━━ INFORMATION SHOWN
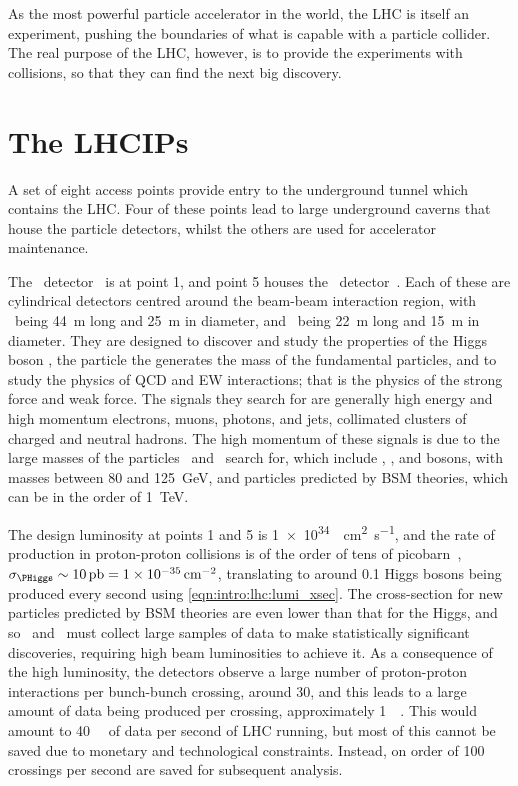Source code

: As the most powerful particle accelerator in the world, the \ac{LHC} is itself 
an experiment, pushing the boundaries of what is capable with a particle 
collider.
The real purpose of the \ac{LHC}, however, is to provide the experiments with 
collisions, so that they can find the next big discovery.

\section{The \aclp{LHCIP}}
\label{chap:intro:lhc:ips}

A set of eight access points provide entry to the underground tunnel which 
contains the \ac{LHC}.
Four of these points lead to large underground caverns that house the particle 
detectors, whilst the others are used for accelerator maintenance.

The \atlas\ detector~\cite{Aad:2008zzm} is at point 1, and point 5 houses the 
\cms\ detector~\cite{Chatrchyan:2008aa}.
Each of these are cylindrical detectors centred around the beam-beam 
interaction region, with \atlas\ being \SI{44}{\metre} long and \SI{25}{\metre} 
in diameter, and \cms\ being \SI{22}{\metre} long and \SI{15}{\metre} in 
diameter.
They are designed to discover and study the properties of the Higgs boson 
\PHiggs, the particle the generates the mass of the fundamental particles, and 
to study the physics of \ac{QCD} and \ac{EW} interactions; that is the physics 
of the strong force and weak force.
The signals they search for are generally high energy and high momentum 
electrons, muons, photons, and jets, collimated clusters of charged and neutral 
hadrons.
The high momentum of these signals is due to the large masses of the particles 
\atlas\ and \cms\ search for, which include \PW, \PZ, and \PHiggs bosons, with 
masses between 80 and \SI{125}{\GeV}, and particles predicted by \ac{BSM} 
theories, which can be in the order of \SI{1}{\TeV}.

The design luminosity at points 1 and 5 is 
\SI{1e34}{\per\square\centi\metre\per\second}, and the rate of \PHiggs 
production in proton-proton collisions is of the order of tens of 
picobarn~\cite{Khachatryan:2016vau}, $\xsec_{\PHiggs} \sim \SI{10}{\pico\barn} 
= \SI{1e-35}{\per\square\centi\metre}$, translating to around 0.1 Higgs bosons 
being produced every second using \cref{eqn:intro:lhc:lumi_xsec}.
The cross-section for new particles predicted by \ac{BSM} theories are even 
lower than that for the Higgs, and so \atlas\ and \cms\ must collect large 
samples of data to make statistically significant discoveries, requiring high 
beam luminosities to achieve it.
As a consequence of the high luminosity, the detectors observe a large number 
of proton-proton interactions per bunch-bunch crossing, around 30, and this 
leads to a large amount of data being produced per crossing, approximately 
\SI{1}{\mega\byte}.
This would amount to \SI{40}{\tera\byte} of data per second of \ac{LHC} 
running, but most of this cannot be saved due to monetary and technological 
constraints.
Instead, on order of 100 crossings per second are saved for subsequent 
analysis.

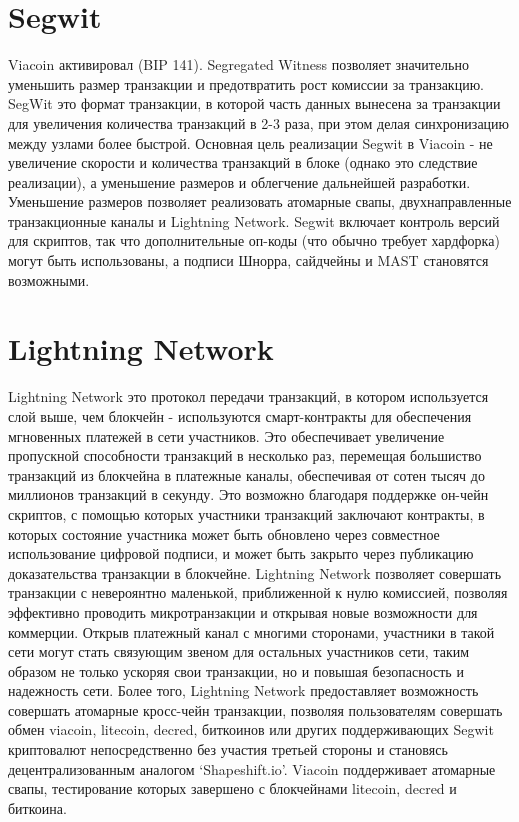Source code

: \documentclass{article}
\begin{document}
\section{Segwit}\label{sec: Segwit}
Viacoin активировал \cite{segwit} (BIP 141). Segregated Witness позволяет
значительно уменьшить размер транзакции и предотвратить рост комиссии за транзакцию.
SegWit это формат транзакции, в которой часть данных вынесена за транзакции для
увеличения количества транзакций в 2-3 раза, при этом делая синхронизацию между
узлами более быстрой.
\newline \newline \noindent
Основная цель реализации Segwit в Viacoin - не увеличение скорости и количества
транзакций в блоке (однако это следствие реализации), а уменьшение размеров
 и облегчение дальнейшей разработки. Уменьшение размеров позволяет реализовать
 \cite{atomic}атомарные свапы, двухнаправленные транзакционные каналы и Lightning Network.
\newline \newline \noindent
Segwit включает контроль версий для скриптов, так что дополнительные оп-коды
(что обычно требует хардфорка) могут быть использованы, а подписи Шнорра,
сайдчейны и MAST становятся возможными.

\section{Lightning Network}\label{sec: The Lightning Network}
\cite{lightningNetwork} Lightning Network это протокол передачи транзакций, в котором используется
слой выше, чем блокчейн - используются смарт-контракты для обеспечения мгновенных
платежей в сети участников.
Это обеспечивает увеличение пропускной способности транзакций в несколько раз,
перемещая большиство транзакций из блокчейна в платежные каналы, обеспечивая
от сотен тысяч до миллионов транзакций в секунду. Это возможно благодаря поддержке
он-чейн скриптов, с помощью которых участники транзакций заключают контракты, в которых
состояние участника может быть обновлено через совместное использование цифровой
подписи, и может быть закрыто через публикацию доказательства транзакции в блокчейне.
\newline \newline \noindent
Lightning Network позволяет совершать транзакции с невероянтно маленькой, приближенной к нулю комиссией, позволяя эффективно проводить микротранзакции и открывая новые возможности для коммерции. Открыв платежный канал с многими сторонами, участники в такой сети могут стать связующим звеном для остальных участников сети, таким образом не только ускоряя свои транзакции, но и повышая безопасность и надежность сети.
\newline \newline \noindent
Более того, Lightning Network предоставляет возможность совершать атомарные кросс-чейн транзакции, позволяя пользователям совершать обмен viacoin, litecoin, decred, биткоинов или других поддерживающих Segwit криптовалют непосредственно без участия третьей стороны и становясь децентрализованным аналогом `Shapeshift.io'. Viacoin поддерживает атомарные свапы, тестирование которых завершено \cite{viaatomic} с блокчейнами litecoin, decred и биткоина.
\newpage
\end{document}
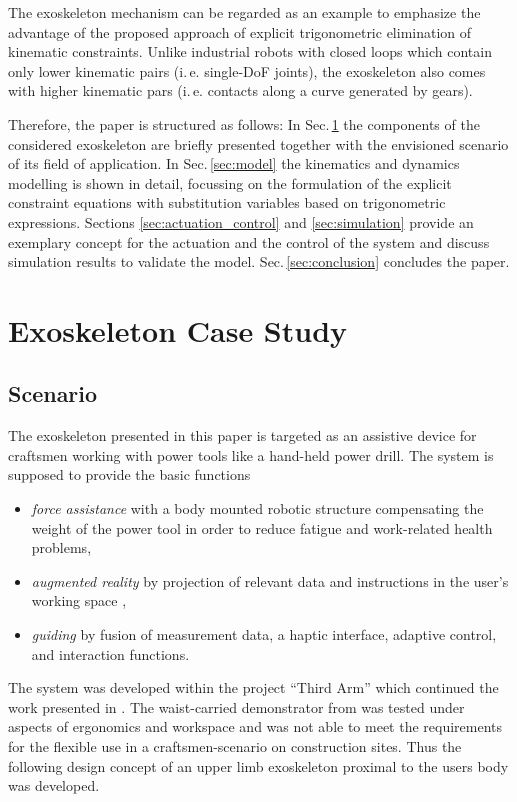 \documentclass[twocolumn,10pt]{IFTOMM}
\begin{document}
The exoskeleton mechanism can be regarded as an example to emphasize the advantage of the proposed approach of explicit trigonometric elimination of kinematic constraints.
Unlike industrial robots with closed loops which contain only lower kinematic pairs (i.\,e. single-DoF joints), the exoskeleton also comes with higher kinematic pars (i.\,e. contacts along a curve generated by gears).

Therefore, the paper is structured as follows:
In Sec.\,\ref{sec:exo_scenario} the components of the considered exoskeleton are briefly presented together with the envisioned scenario of its field of application. In Sec.\,\ref{sec:model} the kinematics and dynamics modelling is shown in detail, focussing on the formulation of the explicit constraint equations with substitution variables based on trigonometric expressions.
Sections \ref{sec:actuation_control} and
\ref{sec:simulation} provide an exemplary concept for the actuation and the control of the system and discuss simulation results to validate the model. Sec.\,\ref{sec:conclusion} concludes the paper.

\section{Exoskeleton Case Study}
\label{sec:exo_scenario}
\subsection{Scenario}

The exoskeleton presented in this paper is targeted as an assistive device for craftsmen working with power tools like a hand-held power drill.
The system is supposed to provide the basic functions
%
\begin{itemize}
    \item \emph{force assistance} with a body mounted robotic structure compensating the weight of the power tool in order to reduce fatigue and work-related health problems,
    \item \emph{augmented reality} by projection of relevant data and instructions in the user's working space \cite{NuelleBriTapDem2018},
    \item \emph{guiding} by fusion of measurement data, a haptic interface, adaptive control, and interaction functions.
\end{itemize}
%
%
%
The system was developed within the project ``Third Arm'' \cite{NuelleSchTapLil2017} which continued the work presented in \cite{PetereitAlbJerSch2012}. 
The waist-carried demonstrator from \cite{PetereitAlbJerSch2012} was tested under aspects of ergonomics and workspace and was not able to meet the requirements for the flexible use in a  craftsmen-scenario on construction sites. Thus the following design concept of an upper limb exoskeleton proximal to the users body was developed.
\end{document}
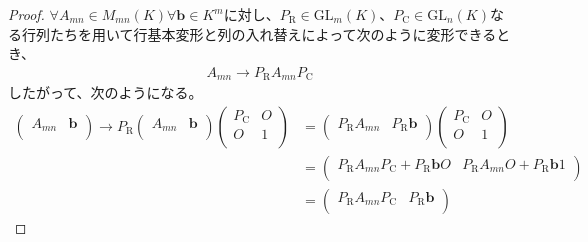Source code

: \documentclass[dvipdfmx]{jsarticle}
\begin{document}
\begin{proof}
$\forall A_{mn} \in M_{mn}(K)\forall\mathbf{b} \in K^{m}$に対し、$P_{\mathrm{R}} \in {\mathrm{GL}}_{m}(K)$、$P_{\mathrm{C}} \in {\mathrm{GL}}_{n}(K)$なる行列たちを用いて行基本変形と列の入れ替えによって次のように変形できるとき、
\begin{align*}
A_{mn} \rightarrow P_{\mathrm{R}}A_{mn}P_{\mathrm{C}}
\end{align*}
したがって、次のようになる。
\begin{align*}
\begin{pmatrix}
A_{mn} & \mathbf{b} \\
\end{pmatrix} \rightarrow P_{\mathrm{R}}\begin{pmatrix}
A_{mn} & \mathbf{b} \\
\end{pmatrix}\begin{pmatrix}
P_{\mathrm{C}} & O \\
O & 1 \\
\end{pmatrix} &= \begin{pmatrix}
P_{\mathrm{R}}A_{mn} & P_{\mathrm{R}}\mathbf{b} \\
\end{pmatrix}\begin{pmatrix}
P_{\mathrm{C}} & O \\
O & 1 \\
\end{pmatrix}\\
&= \begin{pmatrix}
P_{\mathrm{R}}A_{mn}P_{\mathrm{C}} + P_{\mathrm{R}}\mathbf{b}O & P_{\mathrm{R}}A_{mn}O + P_{\mathrm{R}}\mathbf{b}1 \\
\end{pmatrix}\\
&= \begin{pmatrix}
P_{\mathrm{R}}A_{mn}P_{\mathrm{C}} & P_{\mathrm{R}}\mathbf{b} \\
\end{pmatrix}
\end{align*}
\end{proof}
\end{document}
━━━━
» TASK DIRECTIONS: Which lines of the listing contain the word "constraints"? Copy each of them.

» SOLVED EXERCISE:
constraints.
The exoskeleton mechanism can be regarded as an example to emphasize the advantage of the proposed approach of explicit trigonometric elimination of kinematic constraints.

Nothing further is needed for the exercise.